CrowdStrike IT Outage Explained by a Windows Developer

CrowdStrike IT Outage Explained by a Windows Developer
Short Summary:
This video explains the recent CrowdStrike outage that caused blue screens on Windows machines worldwide. The issue stemmed from a faulty update to the CrowdStrike software, specifically its kernel driver. The video delves into the differences between kernel mode and user mode, highlighting the risks associated with running code in kernel mode. It explains how CrowdStrike's dynamic definition files, while intended to enhance security, could potentially execute untrusted code in the kernel, leading to system crashes. The video concludes by providing a step-by-step guide on how to fix affected machines by deleting the faulty update file.
Detailed Summary:
Section 1: Introduction and Background
- The video starts with a brief introduction by Dave, a retired Microsoft software engineer, who explains his experience with blue screens and how the recent CrowdStrike outage impacted him.
- He states that the outage was caused by a faulty update to the CrowdStrike software.
- Dave outlines the three key points he will discuss:
- Why CrowdStrike software is installed on machines.
- What happens when a kernel driver fails.
- Why the CrowdStrike update caused the issue and how to fix it.
Section 2: Kernel Mode vs. User Mode
- Dave explains the concept of kernel mode and user mode in operating systems, emphasizing that kernel mode is more privileged and has access to the entire system memory.
- He highlights the risks associated with running code in kernel mode, as a crash in kernel mode can lead to a system crash.
- He compares this to user mode, where application crashes only affect the specific application.
Section 3: CrowdStrike Falcon and Kernel Drivers
- Dave introduces CrowdStrike Falcon, a security product that uses a kernel driver to analyze application behavior and detect threats.
- He explains that the driver needs to run in kernel mode to access the necessary system data and services.
- He emphasizes the importance of driver certification through Microsoft's WHQL program to ensure driver robustness and trustworthiness.

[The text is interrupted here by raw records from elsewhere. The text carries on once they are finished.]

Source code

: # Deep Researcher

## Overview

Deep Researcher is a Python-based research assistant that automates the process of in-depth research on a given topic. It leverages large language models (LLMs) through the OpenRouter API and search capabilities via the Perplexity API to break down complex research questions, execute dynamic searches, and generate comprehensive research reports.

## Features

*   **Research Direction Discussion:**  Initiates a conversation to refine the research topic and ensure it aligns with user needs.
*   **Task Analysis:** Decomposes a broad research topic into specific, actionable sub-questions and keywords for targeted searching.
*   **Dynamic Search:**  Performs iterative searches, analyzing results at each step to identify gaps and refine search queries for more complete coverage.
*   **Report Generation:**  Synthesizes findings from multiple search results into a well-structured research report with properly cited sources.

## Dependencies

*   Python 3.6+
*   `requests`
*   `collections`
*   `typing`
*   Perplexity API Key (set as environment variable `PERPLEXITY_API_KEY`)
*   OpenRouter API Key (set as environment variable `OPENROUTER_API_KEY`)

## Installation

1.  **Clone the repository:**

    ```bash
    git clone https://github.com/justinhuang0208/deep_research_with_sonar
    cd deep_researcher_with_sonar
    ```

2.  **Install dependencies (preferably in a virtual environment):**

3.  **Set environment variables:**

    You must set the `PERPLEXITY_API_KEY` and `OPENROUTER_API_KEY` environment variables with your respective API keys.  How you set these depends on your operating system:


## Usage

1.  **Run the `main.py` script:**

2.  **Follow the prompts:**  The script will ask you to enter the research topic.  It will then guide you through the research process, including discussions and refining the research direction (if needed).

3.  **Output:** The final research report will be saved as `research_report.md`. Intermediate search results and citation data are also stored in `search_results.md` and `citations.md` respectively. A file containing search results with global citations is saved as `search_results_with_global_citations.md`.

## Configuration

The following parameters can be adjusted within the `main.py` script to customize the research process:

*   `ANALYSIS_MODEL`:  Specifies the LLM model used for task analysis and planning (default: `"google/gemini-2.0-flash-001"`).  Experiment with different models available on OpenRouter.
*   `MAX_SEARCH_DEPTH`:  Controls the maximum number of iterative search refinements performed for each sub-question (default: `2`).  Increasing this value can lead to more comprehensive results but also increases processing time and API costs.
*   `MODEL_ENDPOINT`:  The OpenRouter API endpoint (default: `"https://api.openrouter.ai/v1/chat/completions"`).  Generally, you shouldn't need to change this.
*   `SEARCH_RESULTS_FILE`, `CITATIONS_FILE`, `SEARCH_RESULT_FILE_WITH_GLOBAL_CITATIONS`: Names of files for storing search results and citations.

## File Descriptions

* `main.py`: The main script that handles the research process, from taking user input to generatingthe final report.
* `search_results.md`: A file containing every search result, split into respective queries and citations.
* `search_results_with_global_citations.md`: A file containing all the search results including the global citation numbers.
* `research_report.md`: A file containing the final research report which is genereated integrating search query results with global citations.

Section 4: Dynamic Definition Files and Untrusted Code
- Dave discusses CrowdStrike's use of dynamic definition files, which are processed by the driver but not included in the driver itself.
- He raises concerns about the potential risks of executing untrusted code in the kernel through these definition files.
- He uses the analogy of a driver executing PE code within the definition files, which could lead to system crashes due to bugs or vulnerabilities.
Section 5: Postmortem Debugging and the Root Cause
- Dave analyzes a crash dump report from the CrowdStrike outage, identifying the offending instruction that caused the crash.
- He explains that the crash was caused by a null pointer dereference, likely due to a faulty update file containing only zeros instead of the expected data.
- He highlights the lack of parameter validation in the CrowdStrike driver, which could have prevented the crash.
Section 6: Fixing the CrowdStrike Outage
- Dave provides a step-by-step guide on how to fix machines affected by the CrowdStrike outage.
- He recommends booting into safe mode to avoid loading the faulty driver.
- He instructs users to delete the update file located in the "C:\Windows\System32\drivers\CrowdStrike" folder.
- He concludes by stating that deleting the update file should resolve the issue and prevent further crashes.
Notable Quotes:
- "When kernel mode crashes, the system crashes."
- "It's Risky Business at best and could be asking for trouble."
- "Parameter validation means checking to ensure that the data and arguments being passed to a function are valid and good."
- "CrowdStrike marked their driver as a boot driver, which means the system won't boot without it."
- "Deleting the update file should resolve the issue and prevent further crashes."